BEGIN Material for this task
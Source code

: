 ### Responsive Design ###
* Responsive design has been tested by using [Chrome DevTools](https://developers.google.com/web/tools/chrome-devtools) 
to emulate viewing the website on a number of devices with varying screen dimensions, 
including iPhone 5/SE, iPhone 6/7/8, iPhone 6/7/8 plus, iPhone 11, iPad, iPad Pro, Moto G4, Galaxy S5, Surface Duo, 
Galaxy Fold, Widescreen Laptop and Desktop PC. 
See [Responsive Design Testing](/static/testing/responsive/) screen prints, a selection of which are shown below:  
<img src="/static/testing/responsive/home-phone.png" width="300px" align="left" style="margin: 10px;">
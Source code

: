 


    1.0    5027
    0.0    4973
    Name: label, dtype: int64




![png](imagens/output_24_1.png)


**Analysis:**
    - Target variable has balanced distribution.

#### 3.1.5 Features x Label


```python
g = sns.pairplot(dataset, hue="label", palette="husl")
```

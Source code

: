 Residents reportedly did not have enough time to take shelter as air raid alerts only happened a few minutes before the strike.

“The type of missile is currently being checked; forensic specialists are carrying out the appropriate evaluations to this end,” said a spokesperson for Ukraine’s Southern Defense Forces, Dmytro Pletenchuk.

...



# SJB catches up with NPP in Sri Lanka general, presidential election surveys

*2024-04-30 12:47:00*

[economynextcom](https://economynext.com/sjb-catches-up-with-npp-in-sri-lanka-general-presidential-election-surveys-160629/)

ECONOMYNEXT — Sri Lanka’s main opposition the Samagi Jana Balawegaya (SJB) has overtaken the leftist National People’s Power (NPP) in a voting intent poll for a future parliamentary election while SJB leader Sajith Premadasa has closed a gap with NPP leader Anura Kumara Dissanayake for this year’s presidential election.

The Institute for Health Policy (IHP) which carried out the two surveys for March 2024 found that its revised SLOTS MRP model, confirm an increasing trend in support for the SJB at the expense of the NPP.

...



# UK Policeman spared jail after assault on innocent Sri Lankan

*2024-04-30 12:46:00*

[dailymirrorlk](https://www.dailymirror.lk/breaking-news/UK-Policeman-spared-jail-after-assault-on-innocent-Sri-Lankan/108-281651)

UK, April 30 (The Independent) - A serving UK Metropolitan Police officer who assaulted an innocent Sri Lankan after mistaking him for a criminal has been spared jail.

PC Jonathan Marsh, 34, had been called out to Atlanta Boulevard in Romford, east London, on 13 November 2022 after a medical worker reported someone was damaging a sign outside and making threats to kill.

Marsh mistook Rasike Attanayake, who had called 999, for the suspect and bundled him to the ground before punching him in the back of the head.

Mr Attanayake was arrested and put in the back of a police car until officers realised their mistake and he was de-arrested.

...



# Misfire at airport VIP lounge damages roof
END Material for this task
What needs to be done>
Each line of the data should be given back exactly.

Answer below>
Source code

: ### Responsive Design ###
* Responsive design has been tested by using [Chrome DevTools](https://developers.google.com/web/tools/chrome-devtools) 
to emulate viewing the website on a number of devices with varying screen dimensions, 
including iPhone 5/SE, iPhone 6/7/8, iPhone 6/7/8 plus, iPhone 11, iPad, iPad Pro, Moto G4, Galaxy S5, Surface Duo, 
Galaxy Fold, Widescreen Laptop and Desktop PC. 
See [Responsive Design Testing](/static/testing/responsive/) screen prints, a selection of which are shown below:  
<img src="/static/testing/responsive/home-phone.png" width="300px" align="left" style="margin: 10px;">
Source code

: 


    1.0    5027
    0.0    4973
    Name: label, dtype: int64




![png](imagens/output_24_1.png)


**Analysis:**
    - Target variable has balanced distribution.

#### 3.1.5 Features x Label


```python
g = sns.pairplot(dataset, hue="label", palette="husl")
```

Source code

: Residents reportedly did not have enough time to take shelter as air raid alerts only happened a few minutes before the strike.

“The type of missile is currently being checked; forensic specialists are carrying out the appropriate evaluations to this end,” said a spokesperson for Ukraine’s Southern Defense Forces, Dmytro Pletenchuk.

...



# SJB catches up with NPP in Sri Lanka general, presidential election surveys

*2024-04-30 12:47:00*

[economynextcom](https://economynext.com/sjb-catches-up-with-npp-in-sri-lanka-general-presidential-election-surveys-160629/)

ECONOMYNEXT — Sri Lanka’s main opposition the Samagi Jana Balawegaya (SJB) has overtaken the leftist National People’s Power (NPP) in a voting intent poll for a future parliamentary election while SJB leader Sajith Premadasa has closed a gap with NPP leader Anura Kumara Dissanayake for this year’s presidential election.

The Institute for Health Policy (IHP) which carried out the two surveys for March 2024 found that its revised SLOTS MRP model, confirm an increasing trend in support for the SJB at the expense of the NPP.

...



# UK Policeman spared jail after assault on innocent Sri Lankan

*2024-04-30 12:46:00*

[dailymirrorlk](https://www.dailymirror.lk/breaking-news/UK-Policeman-spared-jail-after-assault-on-innocent-Sri-Lankan/108-281651)

UK, April 30 (The Independent) - A serving UK Metropolitan Police officer who assaulted an innocent Sri Lankan after mistaking him for a criminal has been spared jail.

PC Jonathan Marsh, 34, had been called out to Atlanta Boulevard in Romford, east London, on 13 November 2022 after a medical worker reported someone was damaging a sign outside and making threats to kill.

Marsh mistook Rasike Attanayake, who had called 999, for the suspect and bundled him to the ground before punching him in the back of the head.

Mr Attanayake was arrested and put in the back of a police car until officers realised their mistake and he was de-arrested.

...



# Misfire at airport VIP lounge damages roof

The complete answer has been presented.